I’ve finally recognized that intelligence isn’t the most important thing everyone brings to the table. That it’s just fine that my peer feedback never ever says, “He’s the smartest guy on our team”. That all those years in school would have been much happier had I accepted this, and focused on more important things.

So what’s changed? Why don’t I care anymore about being the smartest? Two reasons. One is practical, the other is personal. Consider these two steps to free yourself of this burden.

First, let’s be practical. Either you’re the smartest person in the room, or you’re not. And you’re probably not (especially if you’re working at a company where everyone else is used to be the smartest person in the room). So, accept it. Don’t try to prove otherwise. You’ll look like an ass. And then, guess what… you’ll be the biggest ass in the room.

So stop trying to be the smartest and instead (here’s step two) do what you do best, whatever that is. Be the “____-est person in the room”. Let’s call this the “blank-est”.

So what’s my blank-est? For me it’s “passion”. Or maybe “persistence”. As a Product Manager, these are the most important parts of my job. I need to be the most excited person in the room about our products. The guy with the most passion for helping our users. The one who tells the most stories about how our product will be used. The person who doesn’t often take “no” for an answer (walking the fine line between “persistent” and “stubborn”). The scrappy one who tries to figure out how to make something happen despite the odds. Yes, everyone on a team should have some of these qualities too. But come on, he’s the smartest. She’s the most creative. She’s the most analytical… so give me this one, ok?

Let’s dive into an example where being the smartest is not what was required for success.

I’m the PM for Photo Sphere, which is one of the modes in the new Google Camera and first launched in Android 4.2. Photo Sphere creates impressive 360-degree panoramas thanks to some of the smartest engineers I’ve ever met. But in the early days, the results were, umm, underwhelming. Scarier still, even in the not-so-early days (read “getting closer to launch”) there were still significant problems.

So what did I do? Remember, I’m a PM, not a computer vision guy. I couldn’t write any code. From day one on these products I set out to be the number one evangelist. To be the most passionate user of the product. I would take the most photos. File the most bugs. Figure out how to create the best results. Make using these products part of my life and my vacations (thank you to my patient wife). I would send my best photo spheres to our leadership and be too liberal with exclamation points!!! I would make sure their inboxes had a stream of beautiful images. I’d show them how excited I was and hope that feeling was contagious.

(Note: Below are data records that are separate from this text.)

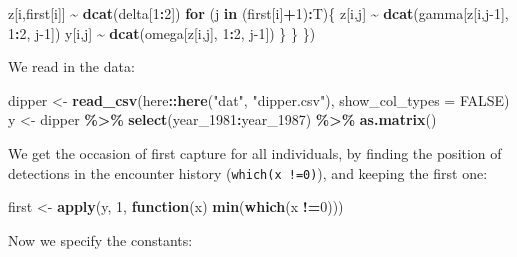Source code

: \documentclass[
  12pt,
]{krantz}
\newenvironment{Shaded}{\begin{snugshade}}{\end{snugshade}}
\newcommand{\AttributeTok}[1]{\textcolor[rgb]{0.13,0.29,0.53}{#1}}
\newcommand{\ConstantTok}[1]{\textcolor[rgb]{0.56,0.35,0.01}{#1}}
\newcommand{\ControlFlowTok}[1]{\textcolor[rgb]{0.13,0.29,0.53}{\textbf{#1}}}
\newcommand{\DecValTok}[1]{\textcolor[rgb]{0.00,0.00,0.81}{#1}}
\newcommand{\FunctionTok}[1]{\textcolor[rgb]{0.13,0.29,0.53}{\textbf{#1}}}
\newcommand{\NormalTok}[1]{#1}
\newcommand{\OtherTok}[1]{\textcolor[rgb]{0.56,0.35,0.01}{#1}}
\newcommand{\SpecialCharTok}[1]{\textcolor[rgb]{0.81,0.36,0.00}{\textbf{#1}}}
\newcommand{\StringTok}[1]{\textcolor[rgb]{0.31,0.60,0.02}{#1}}
\begin{document}
\begin{Shaded}
\begin{Highlighting}[]
\NormalTok{    z[i,first[i]] }\SpecialCharTok{\textasciitilde{}} \FunctionTok{dcat}\NormalTok{(delta[}\DecValTok{1}\SpecialCharTok{:}\DecValTok{2}\NormalTok{])}
    \ControlFlowTok{for}\NormalTok{ (j }\ControlFlowTok{in}\NormalTok{ (first[i]}\SpecialCharTok{+}\DecValTok{1}\NormalTok{)}\SpecialCharTok{:}\NormalTok{T)\{}
\NormalTok{      z[i,j] }\SpecialCharTok{\textasciitilde{}} \FunctionTok{dcat}\NormalTok{(gamma[z[i,j}\DecValTok{{-}1}\NormalTok{], }\DecValTok{1}\SpecialCharTok{:}\DecValTok{2}\NormalTok{, j}\DecValTok{{-}1}\NormalTok{])}
\NormalTok{      y[i,j] }\SpecialCharTok{\textasciitilde{}} \FunctionTok{dcat}\NormalTok{(omega[z[i,j], }\DecValTok{1}\SpecialCharTok{:}\DecValTok{2}\NormalTok{, j}\DecValTok{{-}1}\NormalTok{])}
\NormalTok{    \}}
\NormalTok{  \}}
\NormalTok{\})}
\end{Highlighting}
\end{Shaded}

We read in the data:

\begin{Shaded}
\begin{Highlighting}[]
\NormalTok{dipper }\OtherTok{\textless{}{-}} \FunctionTok{read\_csv}\NormalTok{(here}\SpecialCharTok{::}\FunctionTok{here}\NormalTok{(}\StringTok{"dat"}\NormalTok{, }\StringTok{"dipper.csv"}\NormalTok{), }\AttributeTok{show\_col\_types =} \ConstantTok{FALSE}\NormalTok{)}
\NormalTok{y }\OtherTok{\textless{}{-}}\NormalTok{ dipper }\SpecialCharTok{\%\textgreater{}\%}
  \FunctionTok{select}\NormalTok{(year\_1981}\SpecialCharTok{:}\NormalTok{year\_1987) }\SpecialCharTok{\%\textgreater{}\%}
  \FunctionTok{as.matrix}\NormalTok{()}
\end{Highlighting}
\end{Shaded}

We get the occasion of first capture for all individuals, by finding the position of detections in the encounter history (\texttt{which(x\ !=0)}), and keeping the first one:

\begin{Shaded}
\begin{Highlighting}[]
\NormalTok{first }\OtherTok{\textless{}{-}} \FunctionTok{apply}\NormalTok{(y, }\DecValTok{1}\NormalTok{, }\ControlFlowTok{function}\NormalTok{(x) }\FunctionTok{min}\NormalTok{(}\FunctionTok{which}\NormalTok{(x }\SpecialCharTok{!=}\DecValTok{0}\NormalTok{)))}
\end{Highlighting}
\end{Shaded}

Now we specify the constants:
\end{document}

And while I was being The Most Passionate User, the engineers kept improving the algorithms. Soon, more and more of our testers really liked their photo spheres, so we were able to launch in Android 4.2 in October 2012. And people have loved it. I’m as active as ever sharing my favorite photo spheres on my Views profile and my Google+ page. Most importantly, I’m having way more fun not trying to be “the smartest”.

Alright, so let’s summarize. If you’re not the smartest, take a deep breath… and admit it. Say to yourself, “I’m not the smartest guy in the room.” Perhaps this is the first time you’ve ever explicitly done that. Take another deep breath… Embrace the freedom. That’s step one. You’re half way there.

Now, for step two, figure out what quality you have that helps you succeed. Reflect on this. I suspect it’s often something your elementary school teachers said about you as well. If you don’t know (or even if you do), ask your peers for feedback. Google has a peer review process that makes this easy. If your company doesn’t do that, suggest it to HR. It’s infinitely valuable to your growth as a person. Of course, you might hear some bad stuff too. But, handling constructive criticism is a story for another day…

What helps YOU succeed despite not being the smartest person in the room? Let me know!